VGGNet - A Deep Convolutional Neural Network for Image Recognition

VGGNet - A Deep Convolutional Neural Network for Image Recognition#

VGGNet , introduced by Karen Simonyan and Andrew Zisserman from the Visual Geometry Group (VGG) at Oxford University, represents a significant milestone in the evolution of Convolutional Neural Networks (CNNs). At its core, VGGNet demonstrated that network depth is crucial for achieving superior performance in visual recognition tasks, a finding that would influence CNN design for years to come.

Tip

Historical Context: In 2014, when VGGNet secured victory at the ILSVRC challenge, the common belief was that deeper networks would be too difficult to train due to vanishing gradients and computational constraints. VGGNet’s success challenged this assumption and paved the way for even deeper architectures like ResNet.

Architecture#

VGGNet employs a systematic stack of convolutional layers using exclusively 3×3 filters with stride 1 and padding 1, interspersed with 2×2 max pooling layers with stride 2. This uniformity makes the architecture conceptually simple.

../_images/vgg-architecture.jpg

Fig. 64 A schematic representation of VGG16 architecture showing the progression of spatial dimensions and feature channels through the network. The input is a 224×224×3 image, and the output is a 1000-dimensional vector for ImageNet classification. The image is taken from https://www.researchgate.net/profile/Max-Ferguson.#

VGG has multiple variants, and the most popular one is VGG16, which has 16 layers.

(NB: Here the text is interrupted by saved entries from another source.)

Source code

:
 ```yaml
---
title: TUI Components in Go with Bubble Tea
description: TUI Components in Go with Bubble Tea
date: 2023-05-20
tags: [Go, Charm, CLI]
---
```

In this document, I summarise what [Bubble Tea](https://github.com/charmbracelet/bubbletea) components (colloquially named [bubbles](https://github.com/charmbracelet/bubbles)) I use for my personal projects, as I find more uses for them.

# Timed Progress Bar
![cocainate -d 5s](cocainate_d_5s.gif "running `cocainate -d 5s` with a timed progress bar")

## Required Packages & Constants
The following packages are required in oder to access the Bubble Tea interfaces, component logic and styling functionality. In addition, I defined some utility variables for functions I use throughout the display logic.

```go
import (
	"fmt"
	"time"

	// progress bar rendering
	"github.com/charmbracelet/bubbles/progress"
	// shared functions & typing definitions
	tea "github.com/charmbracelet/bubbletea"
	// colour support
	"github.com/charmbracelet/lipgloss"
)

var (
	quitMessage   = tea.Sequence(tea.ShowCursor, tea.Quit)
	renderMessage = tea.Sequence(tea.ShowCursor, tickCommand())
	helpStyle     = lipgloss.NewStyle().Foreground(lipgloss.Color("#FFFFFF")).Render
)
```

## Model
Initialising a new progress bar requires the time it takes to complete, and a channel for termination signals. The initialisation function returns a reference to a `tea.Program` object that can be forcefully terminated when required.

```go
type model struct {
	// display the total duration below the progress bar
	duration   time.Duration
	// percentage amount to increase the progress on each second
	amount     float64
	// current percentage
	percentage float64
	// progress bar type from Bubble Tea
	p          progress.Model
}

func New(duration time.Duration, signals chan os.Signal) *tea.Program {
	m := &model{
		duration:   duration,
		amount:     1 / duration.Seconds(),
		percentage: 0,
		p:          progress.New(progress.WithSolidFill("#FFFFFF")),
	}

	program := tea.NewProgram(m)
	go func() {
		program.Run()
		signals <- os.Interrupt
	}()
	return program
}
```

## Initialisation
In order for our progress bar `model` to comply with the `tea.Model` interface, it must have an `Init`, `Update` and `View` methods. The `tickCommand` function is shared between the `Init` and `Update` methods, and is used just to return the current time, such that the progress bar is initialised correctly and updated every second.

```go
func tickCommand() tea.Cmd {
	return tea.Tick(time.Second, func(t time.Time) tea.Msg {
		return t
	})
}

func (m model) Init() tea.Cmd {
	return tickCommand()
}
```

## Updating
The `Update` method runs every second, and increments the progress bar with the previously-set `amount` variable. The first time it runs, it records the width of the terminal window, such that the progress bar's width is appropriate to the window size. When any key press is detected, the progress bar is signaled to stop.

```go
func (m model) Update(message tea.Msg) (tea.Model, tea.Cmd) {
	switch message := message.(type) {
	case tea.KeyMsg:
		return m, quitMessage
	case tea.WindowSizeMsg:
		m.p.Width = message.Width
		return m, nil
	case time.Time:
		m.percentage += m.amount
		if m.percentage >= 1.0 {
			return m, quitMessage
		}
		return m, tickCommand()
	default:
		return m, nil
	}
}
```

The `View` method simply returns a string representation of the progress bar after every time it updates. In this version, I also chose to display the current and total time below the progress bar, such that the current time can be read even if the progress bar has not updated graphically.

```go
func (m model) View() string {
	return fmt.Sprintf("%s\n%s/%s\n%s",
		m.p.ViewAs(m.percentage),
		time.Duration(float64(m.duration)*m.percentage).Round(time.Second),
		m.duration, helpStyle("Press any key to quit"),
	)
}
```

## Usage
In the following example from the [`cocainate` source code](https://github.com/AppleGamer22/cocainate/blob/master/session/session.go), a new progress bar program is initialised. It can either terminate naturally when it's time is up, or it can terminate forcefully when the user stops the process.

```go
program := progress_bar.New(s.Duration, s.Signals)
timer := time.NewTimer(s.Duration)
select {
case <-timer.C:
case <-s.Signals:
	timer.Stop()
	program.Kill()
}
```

The full architecture of VGG16 is as follows:

  • Input: [224 x 224] normalized, 3-channel color image (with color whitening, see section 3.2.1 in AlexNet article)

  • Conv1_1: Convolutional layer - [3 x 3] kernel x 64 channels + ReLU

  • Conv1_2: Convolutional layer - [3 x 3] kernel x 64 channels + ReLU

  • P1: Pooling layer - Max pooling, [2 x 2] kernel, stride = 2

  • Conv2_1: Convolutional layer - [3 x 3] kernel x 128 channels + ReLU

  • Conv2_2: Convolutional layer - [3 x 3] kernel x 128 channels + ReLU

  • P2: Pooling layer - Max pooling, [2 x 2] kernel, stride = 2

  • Conv3_1: Convolutional layer - [3 x 3] kernel x 256 channels + ReLU

  • Conv3_2: Convolutional layer - [3 x 3] kernel x 256 channels + ReLU

  • Conv3_3: Convolutional layer - [1 x 1] kernel x 256 channels + ReLU

  • P3: Pooling layer - Max pooling, [2 x 2] kernel, stride = 2

  • Conv4_1: Convolutional layer - [3 x 3] kernel x 512 channels + ReLU

  • Conv4_2: Convolutional layer - [3 x 3] kernel x 512 channels + ReLU

  • Conv4_3: Convolutional layer - [1 x 1] kernel x 512 channels + ReLU

  • P4: Pooling layer - Max pooling, [2 x 2] kernel, stride = 2

  • Conv5_1: Convolutional layer - [3 x 3] kernel x 512 channels + ReLU

  • Conv5_2: Convolutional layer - [3 x 3] kernel x 512 channels + ReLU

  • Conv5_3: Convolutional layer - [1 x 1] kernel x 512 channels + ReLU

  • P5: Pooling layer - Max pooling [7 x 7] kernel (aggressive downsampling at this stage)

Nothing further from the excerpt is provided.